We take a look inside. It's rife for upgrading on the cheap
The quality of the chassis is reminiscent of high-end SilverStone's. Detailing is excellent, and the front-mounted ports include a couple of USB2.0, single FireWire400 and 800s, and the always-present microphone socket.
The system is relatively quiet load, a testament to Apple's engineering skills.
The rear features a 120mm exhaust fan and a cornucopia of ports - including a further three USB 2.0, single FireWire400 and 800s, dual GigE networking ports, and optical input/outputs.
The Mac Pro isn't designed as a gaming system, obviously, but all graphics sub-system choices include twin dual-link DVI ports capable of driving a couple of 30in displays - preferably Apple's own, if the company gets its way.
Note, too, that you cannot throw in a regular PCIe graphics card from your PC and expect it to work - the Mac Pro-approved cards use custom BIOSes.
Access to the innards is a simple enough affair; we simply pulled the lever, in the above picture, and the side-panel came off without fuss.
The guts of the Apple Mac Pro are revealed.

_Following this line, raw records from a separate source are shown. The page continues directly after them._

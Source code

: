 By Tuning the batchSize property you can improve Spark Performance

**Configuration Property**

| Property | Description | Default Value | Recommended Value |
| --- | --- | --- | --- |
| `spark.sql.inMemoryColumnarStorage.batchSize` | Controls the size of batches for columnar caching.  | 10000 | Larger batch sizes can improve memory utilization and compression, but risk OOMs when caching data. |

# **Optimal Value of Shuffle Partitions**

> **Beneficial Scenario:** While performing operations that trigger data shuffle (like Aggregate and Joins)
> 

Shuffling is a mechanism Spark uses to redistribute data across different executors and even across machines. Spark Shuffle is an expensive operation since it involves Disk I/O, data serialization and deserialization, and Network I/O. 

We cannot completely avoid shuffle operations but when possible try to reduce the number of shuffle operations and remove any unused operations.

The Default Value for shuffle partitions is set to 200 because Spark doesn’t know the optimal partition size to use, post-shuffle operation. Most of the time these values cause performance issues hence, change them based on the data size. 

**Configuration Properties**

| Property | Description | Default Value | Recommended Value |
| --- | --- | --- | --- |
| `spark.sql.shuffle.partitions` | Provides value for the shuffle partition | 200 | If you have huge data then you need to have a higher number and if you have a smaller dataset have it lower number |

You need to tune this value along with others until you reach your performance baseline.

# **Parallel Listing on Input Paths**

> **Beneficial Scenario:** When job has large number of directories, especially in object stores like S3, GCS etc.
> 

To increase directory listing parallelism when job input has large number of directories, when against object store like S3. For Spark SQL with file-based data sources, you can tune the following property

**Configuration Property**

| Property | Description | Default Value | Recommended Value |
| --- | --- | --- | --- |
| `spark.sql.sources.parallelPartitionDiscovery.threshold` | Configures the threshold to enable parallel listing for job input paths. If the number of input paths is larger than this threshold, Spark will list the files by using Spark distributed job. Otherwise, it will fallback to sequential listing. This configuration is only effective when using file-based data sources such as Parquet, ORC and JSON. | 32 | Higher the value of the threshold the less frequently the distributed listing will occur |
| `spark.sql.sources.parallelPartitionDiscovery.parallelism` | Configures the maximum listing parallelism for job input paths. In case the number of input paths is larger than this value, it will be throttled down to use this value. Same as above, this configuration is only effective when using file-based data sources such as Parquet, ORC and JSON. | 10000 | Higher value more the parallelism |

The motherboard, based on an Intel 5400-series Seaburg chipset, provides a total of four PCIe expansion slots, split over two PCIe 2.0 and two PCIe 1.1.
The first two slots are both mechanical x16 - ideal for graphics cards - but the latter two are limited to x4. The motherboard possesses 40 PCIe lanes but doesn't support NVIDIA's SLI or ATI's CrossFireX under the native Mac OS X operating system.
The basic specification is good but you don't want to pay Apple's exorbitant pricing for upgrading the hard drive, system RAM, WiFi, and CPUs, right?